Personally, I was just incredibly thankful that they were doing this for us at all, and I really wasn’t going to quibble too much about the menu. But some of my fellows apparently had far greater reverence for the sanctity of pumpkin pie on Thanksgiving, and several were quite vocal about it. Meanwhile our program secretary (a lovely French woman who was kind enough to organize the event) was utterly flummoxed by the notion that you would ever want to put pumpkins in a pie. They’re a squash. Why…? And also, at a nice meal like this, how could you ever serve a dessert that didn’t contain chocolate?? It just didn’t make any semblance of sense.

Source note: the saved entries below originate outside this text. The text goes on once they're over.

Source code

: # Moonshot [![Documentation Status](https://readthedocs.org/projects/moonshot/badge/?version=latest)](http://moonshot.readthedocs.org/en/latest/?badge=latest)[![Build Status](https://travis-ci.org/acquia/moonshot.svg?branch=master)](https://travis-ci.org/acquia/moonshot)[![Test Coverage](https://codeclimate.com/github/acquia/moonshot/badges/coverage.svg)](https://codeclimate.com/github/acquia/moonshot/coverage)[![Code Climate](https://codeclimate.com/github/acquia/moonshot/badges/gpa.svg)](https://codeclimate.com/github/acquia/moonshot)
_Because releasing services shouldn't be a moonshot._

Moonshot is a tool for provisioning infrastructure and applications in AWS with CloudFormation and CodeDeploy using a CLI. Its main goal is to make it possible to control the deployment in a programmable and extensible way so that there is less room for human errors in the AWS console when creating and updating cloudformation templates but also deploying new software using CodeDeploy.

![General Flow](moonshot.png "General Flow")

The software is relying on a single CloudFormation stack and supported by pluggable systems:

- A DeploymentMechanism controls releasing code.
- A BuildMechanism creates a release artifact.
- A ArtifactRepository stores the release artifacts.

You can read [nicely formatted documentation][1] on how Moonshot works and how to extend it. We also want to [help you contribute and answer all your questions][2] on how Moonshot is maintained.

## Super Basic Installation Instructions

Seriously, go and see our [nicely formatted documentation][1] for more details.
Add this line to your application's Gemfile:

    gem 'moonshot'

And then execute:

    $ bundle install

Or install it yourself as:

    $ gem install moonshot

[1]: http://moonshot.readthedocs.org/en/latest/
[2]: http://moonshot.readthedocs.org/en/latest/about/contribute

The battle continued, American versus French, pumpkin versus chocolate, up to the day of. In the end, French sensibilities won out (they were doing the cooking, after all…) and the chocolate was delicious. But pumpkin was certainly not absent from the meal either. It was served up in a fashion that made far more sense to our fabulous French cooks: as an appetizer in the form of a savory, creamy soup.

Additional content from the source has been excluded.